Podría haber orinado en el canal, pero el pudor azteca me lo impidió. Vacilé durante unos momentos y pasé el peso de un pie al otro, hasta que vi la solución. Un puente de madera cruzaba el canal y en el extremo más lejano, en el distrito de Amantlan, donde vivían los plumajeros, había un cobertizo de mimbre.

Corrí hacia allí. Otros habrían vacilado, por los relatos de demonios que se apoderaban de los hombres durante las visitas nocturnas a las letrinas, de las siniestras enanas cuya aparición anunciaban la enfermedad y la muerte, pero mi necesidad era tan sumamente imperiosa que superaba todos los temores.

Las tablas del puente estaban cubiertas de escarcha y, ante el riesgo de resbalar, avancé a pasos muy cortos y sin desviar la mirada de mis pies.

El puente se movió.
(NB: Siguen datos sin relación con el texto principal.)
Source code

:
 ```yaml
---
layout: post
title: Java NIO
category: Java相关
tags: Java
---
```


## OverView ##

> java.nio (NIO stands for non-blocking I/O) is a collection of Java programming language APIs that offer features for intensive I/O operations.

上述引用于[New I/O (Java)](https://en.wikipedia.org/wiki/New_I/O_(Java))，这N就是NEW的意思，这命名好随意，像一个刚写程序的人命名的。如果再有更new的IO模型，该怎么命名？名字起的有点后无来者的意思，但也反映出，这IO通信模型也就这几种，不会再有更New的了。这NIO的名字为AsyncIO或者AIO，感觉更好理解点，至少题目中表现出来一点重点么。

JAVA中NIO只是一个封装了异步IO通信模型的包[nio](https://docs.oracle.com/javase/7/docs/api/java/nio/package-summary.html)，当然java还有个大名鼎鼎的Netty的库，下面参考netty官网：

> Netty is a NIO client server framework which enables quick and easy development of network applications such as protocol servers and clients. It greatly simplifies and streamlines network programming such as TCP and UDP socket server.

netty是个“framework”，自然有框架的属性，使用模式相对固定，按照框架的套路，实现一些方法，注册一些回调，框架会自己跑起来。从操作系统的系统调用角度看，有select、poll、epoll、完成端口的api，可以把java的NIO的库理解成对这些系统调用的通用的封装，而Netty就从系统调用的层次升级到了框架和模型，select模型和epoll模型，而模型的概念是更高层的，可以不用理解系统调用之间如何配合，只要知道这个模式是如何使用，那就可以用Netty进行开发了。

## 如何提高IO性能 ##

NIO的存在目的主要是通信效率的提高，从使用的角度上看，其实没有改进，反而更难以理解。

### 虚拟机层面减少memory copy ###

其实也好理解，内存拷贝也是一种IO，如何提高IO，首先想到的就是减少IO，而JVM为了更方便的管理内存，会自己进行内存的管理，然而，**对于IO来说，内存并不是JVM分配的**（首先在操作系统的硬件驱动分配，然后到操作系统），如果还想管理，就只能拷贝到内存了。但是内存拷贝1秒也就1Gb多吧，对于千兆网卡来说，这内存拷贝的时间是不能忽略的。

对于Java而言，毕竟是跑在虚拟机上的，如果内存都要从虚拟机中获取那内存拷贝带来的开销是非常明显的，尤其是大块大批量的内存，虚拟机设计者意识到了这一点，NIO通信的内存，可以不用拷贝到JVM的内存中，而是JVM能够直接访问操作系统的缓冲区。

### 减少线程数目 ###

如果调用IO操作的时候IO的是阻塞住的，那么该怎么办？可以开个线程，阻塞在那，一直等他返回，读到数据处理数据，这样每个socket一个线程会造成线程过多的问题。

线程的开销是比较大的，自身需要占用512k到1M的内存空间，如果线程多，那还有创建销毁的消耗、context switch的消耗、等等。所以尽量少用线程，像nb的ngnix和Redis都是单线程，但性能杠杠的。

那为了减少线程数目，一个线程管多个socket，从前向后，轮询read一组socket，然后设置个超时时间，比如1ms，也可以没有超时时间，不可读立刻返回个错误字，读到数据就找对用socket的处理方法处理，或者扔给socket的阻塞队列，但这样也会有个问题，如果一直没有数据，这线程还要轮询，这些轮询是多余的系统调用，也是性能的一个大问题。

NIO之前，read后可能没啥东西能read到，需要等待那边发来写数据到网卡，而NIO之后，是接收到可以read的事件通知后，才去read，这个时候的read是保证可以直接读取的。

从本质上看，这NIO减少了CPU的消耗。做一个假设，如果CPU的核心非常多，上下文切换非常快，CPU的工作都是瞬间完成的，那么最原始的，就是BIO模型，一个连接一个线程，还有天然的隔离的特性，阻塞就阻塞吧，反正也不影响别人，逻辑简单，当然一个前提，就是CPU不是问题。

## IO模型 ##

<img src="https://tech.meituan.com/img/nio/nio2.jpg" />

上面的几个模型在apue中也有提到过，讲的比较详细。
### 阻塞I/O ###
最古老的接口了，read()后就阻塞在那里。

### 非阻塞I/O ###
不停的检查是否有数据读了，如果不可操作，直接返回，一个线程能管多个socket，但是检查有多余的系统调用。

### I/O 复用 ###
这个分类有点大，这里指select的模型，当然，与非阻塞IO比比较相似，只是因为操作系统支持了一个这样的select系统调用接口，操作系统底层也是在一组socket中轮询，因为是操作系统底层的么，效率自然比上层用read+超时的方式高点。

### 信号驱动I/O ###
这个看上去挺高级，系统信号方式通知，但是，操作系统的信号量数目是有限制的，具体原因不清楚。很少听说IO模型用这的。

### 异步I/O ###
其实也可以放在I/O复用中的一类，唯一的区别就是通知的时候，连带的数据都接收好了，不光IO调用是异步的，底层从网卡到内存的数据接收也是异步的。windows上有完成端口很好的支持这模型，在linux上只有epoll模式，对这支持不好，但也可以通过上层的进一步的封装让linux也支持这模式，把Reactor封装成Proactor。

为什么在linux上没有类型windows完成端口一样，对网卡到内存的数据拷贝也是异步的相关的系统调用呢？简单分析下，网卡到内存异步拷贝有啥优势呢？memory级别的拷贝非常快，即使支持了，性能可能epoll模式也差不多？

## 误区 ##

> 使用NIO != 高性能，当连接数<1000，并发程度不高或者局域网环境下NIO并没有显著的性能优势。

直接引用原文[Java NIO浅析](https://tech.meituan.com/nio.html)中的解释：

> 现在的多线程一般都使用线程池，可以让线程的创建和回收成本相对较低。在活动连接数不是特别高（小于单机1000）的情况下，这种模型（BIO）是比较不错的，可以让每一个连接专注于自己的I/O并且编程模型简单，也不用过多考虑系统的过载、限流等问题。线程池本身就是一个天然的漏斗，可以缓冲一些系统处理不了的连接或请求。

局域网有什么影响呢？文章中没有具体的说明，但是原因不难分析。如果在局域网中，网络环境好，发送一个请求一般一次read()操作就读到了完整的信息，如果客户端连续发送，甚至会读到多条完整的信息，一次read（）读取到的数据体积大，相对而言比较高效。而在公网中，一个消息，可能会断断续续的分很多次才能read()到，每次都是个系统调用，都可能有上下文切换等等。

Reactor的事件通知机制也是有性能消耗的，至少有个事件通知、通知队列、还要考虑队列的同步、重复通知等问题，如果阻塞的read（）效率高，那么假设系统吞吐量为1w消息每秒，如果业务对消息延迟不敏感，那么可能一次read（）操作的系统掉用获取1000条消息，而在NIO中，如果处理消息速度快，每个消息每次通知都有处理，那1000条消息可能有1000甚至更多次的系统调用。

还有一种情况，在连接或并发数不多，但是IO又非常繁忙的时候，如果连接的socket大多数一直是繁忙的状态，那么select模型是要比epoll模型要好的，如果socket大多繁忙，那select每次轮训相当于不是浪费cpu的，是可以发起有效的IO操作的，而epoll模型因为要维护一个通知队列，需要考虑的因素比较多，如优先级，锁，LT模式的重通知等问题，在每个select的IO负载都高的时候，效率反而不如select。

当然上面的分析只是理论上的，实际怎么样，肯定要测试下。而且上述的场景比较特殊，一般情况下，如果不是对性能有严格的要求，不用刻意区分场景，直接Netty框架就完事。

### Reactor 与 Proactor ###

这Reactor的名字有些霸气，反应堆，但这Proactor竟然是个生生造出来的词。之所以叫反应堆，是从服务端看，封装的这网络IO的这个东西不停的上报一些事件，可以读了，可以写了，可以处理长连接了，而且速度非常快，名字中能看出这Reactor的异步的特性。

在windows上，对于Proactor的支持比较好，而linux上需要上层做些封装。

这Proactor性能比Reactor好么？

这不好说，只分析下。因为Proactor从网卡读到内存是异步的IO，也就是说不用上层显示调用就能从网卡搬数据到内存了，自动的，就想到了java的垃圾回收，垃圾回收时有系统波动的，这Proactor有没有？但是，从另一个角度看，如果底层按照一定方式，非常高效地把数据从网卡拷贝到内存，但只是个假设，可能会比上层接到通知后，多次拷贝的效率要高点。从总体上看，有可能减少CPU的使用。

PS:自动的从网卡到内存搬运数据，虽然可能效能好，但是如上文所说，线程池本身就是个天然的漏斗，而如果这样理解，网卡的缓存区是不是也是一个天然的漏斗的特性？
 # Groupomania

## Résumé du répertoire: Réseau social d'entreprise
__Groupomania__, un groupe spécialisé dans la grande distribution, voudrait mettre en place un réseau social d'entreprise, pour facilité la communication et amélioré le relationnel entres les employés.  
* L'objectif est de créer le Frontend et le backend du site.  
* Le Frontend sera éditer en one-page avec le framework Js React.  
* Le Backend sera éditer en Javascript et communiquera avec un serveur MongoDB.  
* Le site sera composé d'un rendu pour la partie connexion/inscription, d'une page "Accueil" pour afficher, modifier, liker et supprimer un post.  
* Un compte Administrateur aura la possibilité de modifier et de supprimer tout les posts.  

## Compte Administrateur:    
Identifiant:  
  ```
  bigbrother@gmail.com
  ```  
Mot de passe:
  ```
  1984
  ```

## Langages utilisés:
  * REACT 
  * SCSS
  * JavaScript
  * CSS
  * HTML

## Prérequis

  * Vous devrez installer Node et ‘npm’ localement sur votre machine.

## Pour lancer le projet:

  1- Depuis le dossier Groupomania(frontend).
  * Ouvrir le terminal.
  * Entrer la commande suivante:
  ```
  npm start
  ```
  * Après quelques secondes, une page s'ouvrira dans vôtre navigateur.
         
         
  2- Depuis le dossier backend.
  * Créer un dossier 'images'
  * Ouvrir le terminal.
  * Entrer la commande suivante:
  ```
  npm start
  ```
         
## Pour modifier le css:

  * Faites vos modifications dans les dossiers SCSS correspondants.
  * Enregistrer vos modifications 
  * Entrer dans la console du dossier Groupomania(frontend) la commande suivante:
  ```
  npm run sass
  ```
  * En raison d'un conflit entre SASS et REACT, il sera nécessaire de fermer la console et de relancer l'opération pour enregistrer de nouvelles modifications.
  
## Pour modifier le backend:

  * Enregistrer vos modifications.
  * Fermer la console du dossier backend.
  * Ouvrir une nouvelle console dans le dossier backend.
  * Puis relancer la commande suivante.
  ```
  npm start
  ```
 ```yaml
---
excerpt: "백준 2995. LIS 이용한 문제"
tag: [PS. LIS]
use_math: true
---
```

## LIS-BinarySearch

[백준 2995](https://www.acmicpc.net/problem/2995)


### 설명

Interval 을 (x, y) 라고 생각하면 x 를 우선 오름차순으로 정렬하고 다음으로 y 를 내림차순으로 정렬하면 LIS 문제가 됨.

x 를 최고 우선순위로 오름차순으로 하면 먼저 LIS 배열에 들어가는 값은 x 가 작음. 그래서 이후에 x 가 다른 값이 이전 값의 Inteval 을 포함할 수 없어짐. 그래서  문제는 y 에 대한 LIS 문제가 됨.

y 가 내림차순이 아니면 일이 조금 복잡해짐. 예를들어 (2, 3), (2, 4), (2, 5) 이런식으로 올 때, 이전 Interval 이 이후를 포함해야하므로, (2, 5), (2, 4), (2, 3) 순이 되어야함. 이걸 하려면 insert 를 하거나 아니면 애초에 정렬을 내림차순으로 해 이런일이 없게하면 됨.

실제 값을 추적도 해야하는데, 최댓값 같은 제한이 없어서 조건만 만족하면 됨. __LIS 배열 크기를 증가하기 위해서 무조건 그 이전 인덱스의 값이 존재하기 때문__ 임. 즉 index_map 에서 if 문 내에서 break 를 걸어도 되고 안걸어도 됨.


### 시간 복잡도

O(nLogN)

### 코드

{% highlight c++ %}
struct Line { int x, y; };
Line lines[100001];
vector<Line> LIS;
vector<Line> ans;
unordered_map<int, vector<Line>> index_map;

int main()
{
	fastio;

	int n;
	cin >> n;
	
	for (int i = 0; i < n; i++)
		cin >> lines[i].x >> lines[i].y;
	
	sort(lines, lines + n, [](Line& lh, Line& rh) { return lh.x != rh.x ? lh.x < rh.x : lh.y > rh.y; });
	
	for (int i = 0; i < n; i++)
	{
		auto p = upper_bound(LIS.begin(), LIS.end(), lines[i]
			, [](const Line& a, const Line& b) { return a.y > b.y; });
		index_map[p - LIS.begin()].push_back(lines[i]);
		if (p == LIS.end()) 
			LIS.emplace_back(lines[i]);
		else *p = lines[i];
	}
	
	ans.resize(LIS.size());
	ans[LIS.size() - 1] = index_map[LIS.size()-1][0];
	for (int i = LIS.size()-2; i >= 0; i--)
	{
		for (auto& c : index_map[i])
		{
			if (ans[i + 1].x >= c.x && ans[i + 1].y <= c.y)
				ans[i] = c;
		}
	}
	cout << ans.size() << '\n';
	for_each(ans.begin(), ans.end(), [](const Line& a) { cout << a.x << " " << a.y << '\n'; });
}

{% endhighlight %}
Noté la sacudida en las pantorrillas y supe que no estaba solo. Miré hacia delante y al segundo siguiente estaba luchando para mantenerme en pie porque las piernas amenazaban con no sostenerme.

Un dios me miraba silenciosamente desde el otro extremo del puente.

Solté una exclamación de sorpresa y espanto. A pesar de que mi mente me decía que aquello que veía era fácilmente explicable, algo mucho más antiguo se imponía: el miedo de la infancia, cuando miraba a los aterradores ídolos en sus nichos en casa de mis padres, y las leyendas que me habían inculcado en la Casa de las Lágrimas, donde me enseñaron la severidad de los dioses mientras la sangre del sacrificio manaba de mi lengua, los lóbulos, las espinillas y el pene.

Una nube de humo o vapor envolvía el rostro del dios. Las escamas resplandecían, perfectamente solapadas por todo el cuerpo. Largas plumas verdiazuladas, rígidas y afiladas como la punta de una lanza, coronaban su tocado y se elevaban muy por encima de su gorro de piel cónico. Sus ojos eran unos círculos negros perfectos, y su mirada parecía traspasarme como si fuese algo tan insignificante que no tenía espacio en su mundo. Unos colmillos terribles, curvados como los cuernos de la luna joven, protegían su boca hambrienta. No tenía lengua pero me pareció ver algo que se movía en aquellas fauces oscuras que amenazaba con desenrollarse y fustigarme con la velocidad de un látigo.